#### Data in this exercise

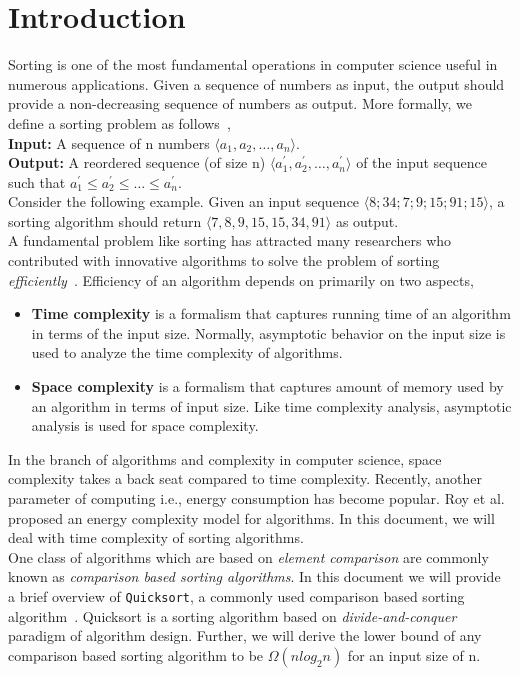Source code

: \documentclass[a4paper, 10pt,twocolumn]{article}
\begin{document}
\section{Introduction}
Sorting is one of the most fundamental operations in computer science useful in numerous applications. Given a sequence of numbers as input, the output should provide a non-decreasing sequence of numbers as output. More formally, we define a sorting problem as follows~\cite{one},\\
\textbf{Input:} A sequence of n numbers $\langle a_1,a_2,\dots,a_n \rangle $.\\
\textbf{Output:} A reordered sequence (of size n) $\langle a_1^{'},a_2^{'},\dots,a_{n}^{'} \rangle$ of the input sequence such that $a_1^{'} \leq a_2^{'} \leq \dots \leq a_{n}^{'}.$\\
Consider the following example. Given an input sequence $\langle 8; 34; 7; 9; 15; 91; 15\rangle$, a sorting algorithm should return $\langle 7, 8, 9, 15, 15, 34, 91 \rangle$ as output.\\
A fundamental problem like sorting has attracted many researchers who contributed with innovative algorithms to solve the problem of sorting \textit{efficiently}~\cite{three}. Efficiency of an algorithm depends on primarily on two aspects,
\begin{itemize}
    \item \textbf{Time complexity} is a formalism that captures running time of an algorithm in terms of the input size. Normally, asymptotic behavior on the input size is used to analyze the time complexity of algorithms.
    \item \textbf{Space complexity} is a formalism that captures amount of memory used by an algorithm in terms of input size. Like time complexity analysis, asymptotic analysis is used for space complexity.
\end{itemize}
In the branch of algorithms and complexity in computer science, space complexity takes a back seat compared to time complexity. Recently, another parameter of computing i.e., energy consumption has become popular. Roy et al.~\cite{four} proposed an energy complexity model for algorithms. In this document, we will deal with time complexity of sorting algorithms.\\
One class of algorithms which are based on \textit{element comparison} are commonly known as \textit{comparison based sorting algorithms}. In this document we will provide a brief overview of \texttt{Quicksort}, a commonly used comparison based sorting algorithm~\cite{two}. Quicksort is a sorting algorithm based on \textit{divide-and-conquer} paradigm of algorithm design. Further, we will derive the lower bound of any comparison based sorting algorithm to be $\Omega(nlog_2 n)$ for an input size of n.
\end{document}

########

Work to complete:
Write out every line from the data above that includes "numbers".

Task response:
Sorting is one of the most fundamental operations in computer science useful in numerous applications. Given a sequence of numbers as input, the output should provide a non-decreasing sequence of numbers as output. More formally, we define a sorting problem as follows~\cite{one},\\
\textbf{Input:} A sequence of n numbers $\langle a_1,a_2,\dots,a_n \rangle $.\\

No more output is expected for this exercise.